LPA inspected the physical plant including but not limited to the kitchen, dining room, resident bedrooms; resident bathrooms, laundry room, activity room, and outside courtyards. LPA observed sufficient furniture and lighting throughout the facility. LPA observed sufficient seven day non-perishable and two day perishable food supplies. Hot water temperature was measured at 131 degrees Fahrenheit in client's bathroom sink, which is not the required range of 105 to 120 degrees.

Fire extinguishers and smoke detectors are operational. LPA observed centrally stored medications are kept locked and inaccessible to residents. LPA reviewed and compared resident medication vs. resident medication logs. During the medication review LPA and Med-tech observed expired medications without a back ordered replacement for R1 (photo taken). Also observed during the medication review was a bubble pack for R2 with medication pushed and re-taped, this is a medication error (Photo taken). Controlled medication count was not accurate for R3's Tramadol.

LPA reviewed 4 resident and 2 staff files, including criminal record clearances. First aid kit was checked and is complete. Fire drill was conducted on 11/03/2021.

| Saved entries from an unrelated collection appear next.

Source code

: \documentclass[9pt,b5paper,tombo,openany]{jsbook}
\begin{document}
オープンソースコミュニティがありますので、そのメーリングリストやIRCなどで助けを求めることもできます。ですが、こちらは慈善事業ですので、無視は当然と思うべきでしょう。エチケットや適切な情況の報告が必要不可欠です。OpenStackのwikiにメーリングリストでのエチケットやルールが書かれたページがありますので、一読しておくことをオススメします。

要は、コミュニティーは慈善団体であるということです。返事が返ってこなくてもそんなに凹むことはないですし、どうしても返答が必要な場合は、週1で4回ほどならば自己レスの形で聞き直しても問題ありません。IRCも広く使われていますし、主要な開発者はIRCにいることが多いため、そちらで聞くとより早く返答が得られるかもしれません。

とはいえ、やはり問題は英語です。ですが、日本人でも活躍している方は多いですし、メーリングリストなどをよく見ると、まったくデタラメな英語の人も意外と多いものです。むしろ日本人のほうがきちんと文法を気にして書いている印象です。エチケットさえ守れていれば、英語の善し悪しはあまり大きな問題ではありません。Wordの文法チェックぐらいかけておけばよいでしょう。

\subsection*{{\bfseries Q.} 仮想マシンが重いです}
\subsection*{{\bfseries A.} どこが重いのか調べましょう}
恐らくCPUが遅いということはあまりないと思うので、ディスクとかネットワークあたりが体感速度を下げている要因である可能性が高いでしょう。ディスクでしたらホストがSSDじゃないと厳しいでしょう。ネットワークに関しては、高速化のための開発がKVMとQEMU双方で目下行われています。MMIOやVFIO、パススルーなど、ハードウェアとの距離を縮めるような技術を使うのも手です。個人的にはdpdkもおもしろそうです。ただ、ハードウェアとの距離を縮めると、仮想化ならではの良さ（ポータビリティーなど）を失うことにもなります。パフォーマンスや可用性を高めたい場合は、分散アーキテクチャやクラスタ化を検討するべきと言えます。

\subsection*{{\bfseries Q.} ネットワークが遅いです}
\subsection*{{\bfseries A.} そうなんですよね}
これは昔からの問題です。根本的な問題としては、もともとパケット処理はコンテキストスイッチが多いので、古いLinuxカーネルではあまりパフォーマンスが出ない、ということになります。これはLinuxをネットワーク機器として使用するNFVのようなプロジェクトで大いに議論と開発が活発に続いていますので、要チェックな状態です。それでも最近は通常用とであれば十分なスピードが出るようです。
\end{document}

Deficiencies were observed pursuant to Title 22 rules and regulations, Health and Safety Codes. Exit interview conducted
SUPERVISOR'S NAME: Stephenie DoubTELEPHONE: (916) 263-2131
LICENSING EVALUATOR NAME: Albert JohnsonTELEPHONE: (916) 217-1390
LICENSING EVALUATOR SIGNATURE:

DATE: 11/20/2021
I acknowledge receipt of this form and understand my licensing appeal rights as explained and received.
FACILITY REPRESENTATIVE SIGNATURE:

DATE: 11/20/2021
This report must be available at Child Care and Group Home facilities for public review for 3 years.
LIC809 (FAS) - (06/04)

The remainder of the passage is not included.